**What is required:** Print the data below exactly as it appears.

====

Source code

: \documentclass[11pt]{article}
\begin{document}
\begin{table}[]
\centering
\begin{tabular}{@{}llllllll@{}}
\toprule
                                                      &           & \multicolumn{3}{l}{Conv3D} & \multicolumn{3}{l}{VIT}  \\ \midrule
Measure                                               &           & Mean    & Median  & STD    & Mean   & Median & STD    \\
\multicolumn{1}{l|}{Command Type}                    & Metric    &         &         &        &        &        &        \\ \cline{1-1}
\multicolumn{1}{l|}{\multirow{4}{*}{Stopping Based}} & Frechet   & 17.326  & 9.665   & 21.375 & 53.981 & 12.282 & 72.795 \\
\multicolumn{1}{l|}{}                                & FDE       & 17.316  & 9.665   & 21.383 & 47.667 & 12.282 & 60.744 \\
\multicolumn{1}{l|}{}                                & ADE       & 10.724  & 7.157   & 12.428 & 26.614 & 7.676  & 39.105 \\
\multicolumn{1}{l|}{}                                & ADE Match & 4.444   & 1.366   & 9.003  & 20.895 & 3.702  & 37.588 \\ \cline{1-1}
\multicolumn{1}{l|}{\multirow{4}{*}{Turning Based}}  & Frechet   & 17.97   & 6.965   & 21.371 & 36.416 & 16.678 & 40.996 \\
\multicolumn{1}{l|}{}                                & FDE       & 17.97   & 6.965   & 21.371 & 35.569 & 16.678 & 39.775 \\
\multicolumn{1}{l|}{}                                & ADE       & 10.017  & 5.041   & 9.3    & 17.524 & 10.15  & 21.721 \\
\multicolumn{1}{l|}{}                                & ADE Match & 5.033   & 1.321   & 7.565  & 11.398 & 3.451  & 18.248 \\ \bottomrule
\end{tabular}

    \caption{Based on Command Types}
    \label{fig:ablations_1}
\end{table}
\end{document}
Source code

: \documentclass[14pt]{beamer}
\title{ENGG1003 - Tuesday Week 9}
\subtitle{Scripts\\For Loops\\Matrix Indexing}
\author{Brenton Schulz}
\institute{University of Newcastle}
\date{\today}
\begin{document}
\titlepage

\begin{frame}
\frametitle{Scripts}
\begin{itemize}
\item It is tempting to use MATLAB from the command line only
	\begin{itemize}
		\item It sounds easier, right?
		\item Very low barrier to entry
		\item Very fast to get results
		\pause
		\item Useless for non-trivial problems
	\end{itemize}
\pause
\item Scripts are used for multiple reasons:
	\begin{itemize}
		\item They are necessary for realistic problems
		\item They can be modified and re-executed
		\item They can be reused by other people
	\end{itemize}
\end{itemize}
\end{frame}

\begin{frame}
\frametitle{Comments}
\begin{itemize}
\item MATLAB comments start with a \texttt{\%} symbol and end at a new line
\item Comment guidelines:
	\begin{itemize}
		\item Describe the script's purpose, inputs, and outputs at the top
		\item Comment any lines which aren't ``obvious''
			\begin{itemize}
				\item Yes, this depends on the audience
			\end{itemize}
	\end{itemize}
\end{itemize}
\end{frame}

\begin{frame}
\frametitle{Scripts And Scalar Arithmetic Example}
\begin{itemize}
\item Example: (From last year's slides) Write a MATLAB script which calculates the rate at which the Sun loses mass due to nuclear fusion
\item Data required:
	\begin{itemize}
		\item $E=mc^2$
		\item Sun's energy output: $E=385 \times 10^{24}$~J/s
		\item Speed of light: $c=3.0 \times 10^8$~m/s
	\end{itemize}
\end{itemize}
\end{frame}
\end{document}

====

**Task response:**
Source code

: \documentclass[11pt]{article}
\begin{document}
\begin{table}[]
\centering
\begin{tabular}{@{}llllllll@{}}
\toprule
                                                      &           & \multicolumn{3}{l}{Conv3D} & \multicolumn{3}{l}{VIT}  \\ \midrule
Measure                                               &           & Mean    & Median  & STD    & Mean   & Median & STD    \\
\multicolumn{1}{l|}{Command Type}                    & Metric    &         &         &        &        &        &        \\ \cline{1-1}
\multicolumn{1}{l|}{\multirow{4}{*}{Stopping Based}} & Frechet   & 17.326  & 9.665   & 21.375 & 53.981 & 12.282 & 72.795 \\
\multicolumn{1}{l|}{}                                & FDE       & 17.316  & 9.665   & 21.383 & 47.667 & 12.282 & 60.744 \\
\multicolumn{1}{l|}{}                                & ADE       & 10.724  & 7.157   & 12.428 & 26.614 & 7.676  & 39.105 \\
\multicolumn{1}{l|}{}                                & ADE Match & 4.444   & 1.366   & 9.003  & 20.895 & 3.702  & 37.588 \\ \cline{1-1}
\multicolumn{1}{l|}{\multirow{4}{*}{Turning Based}}  & Frechet   & 17.97   & 6.965   & 21.371 & 36.416 & 16.678 & 40.996 \\
\multicolumn{1}{l|}{}                                & FDE       & 17.97   & 6.965   & 21.371 & 35.569 & 16.678 & 39.775 \\
\multicolumn{1}{l|}{}                                & ADE       & 10.017  & 5.041   & 9.3    & 17.524 & 10.15  & 21.721 \\
\multicolumn{1}{l|}{}                                & ADE Match & 5.033   & 1.321   & 7.565  & 11.398 & 3.451  & 18.248 \\ \bottomrule
\end{tabular}

    \caption{Based on Command Types}
    \label{fig:ablations_1}
\end{table}
\end{document}
Source code

: \documentclass[14pt]{beamer}
\title{ENGG1003 - Tuesday Week 9}
\subtitle{Scripts\\For Loops\\Matrix Indexing}
\author{Brenton Schulz}
\institute{University of Newcastle}
\date{\today}
\begin{document}
\titlepage

\begin{frame}
\frametitle{Scripts}
\begin{itemize}
\item It is tempting to use MATLAB from the command line only
	\begin{itemize}
		\item It sounds easier, right?
		\item Very low barrier to entry
		\item Very fast to get results
		\pause
		\item Useless for non-trivial problems
	\end{itemize}
\pause
\item Scripts are used for multiple reasons:
	\begin{itemize}
		\item They are necessary for realistic problems
		\item They can be modified and re-executed
		\item They can be reused by other people
	\end{itemize}
\end{itemize}
\end{frame}

\begin{frame}
\frametitle{Comments}
\begin{itemize}
\item MATLAB comments start with a \texttt{\%} symbol and end at a new line
\item Comment guidelines:
	\begin{itemize}
		\item Describe the script's purpose, inputs, and outputs at the top
		\item Comment any lines which aren't ``obvious''
			\begin{itemize}
				\item Yes, this depends on the audience
			\end{itemize}
	\end{itemize}
\end{itemize}
\end{frame}

\begin{frame}
\frametitle{Scripts And Scalar Arithmetic Example}
\begin{itemize}
\item Example: (From last year's slides) Write a MATLAB script which calculates the rate at which the Sun loses mass due to nuclear fusion
\item Data required:
	\begin{itemize}
		\item $E=mc^2$
		\item Sun's energy output: $E=385 \times 10^{24}$~J/s
		\item Speed of light: $c=3.0 \times 10^8$~m/s
	\end{itemize}
\end{itemize}
\end{frame}
\end{document}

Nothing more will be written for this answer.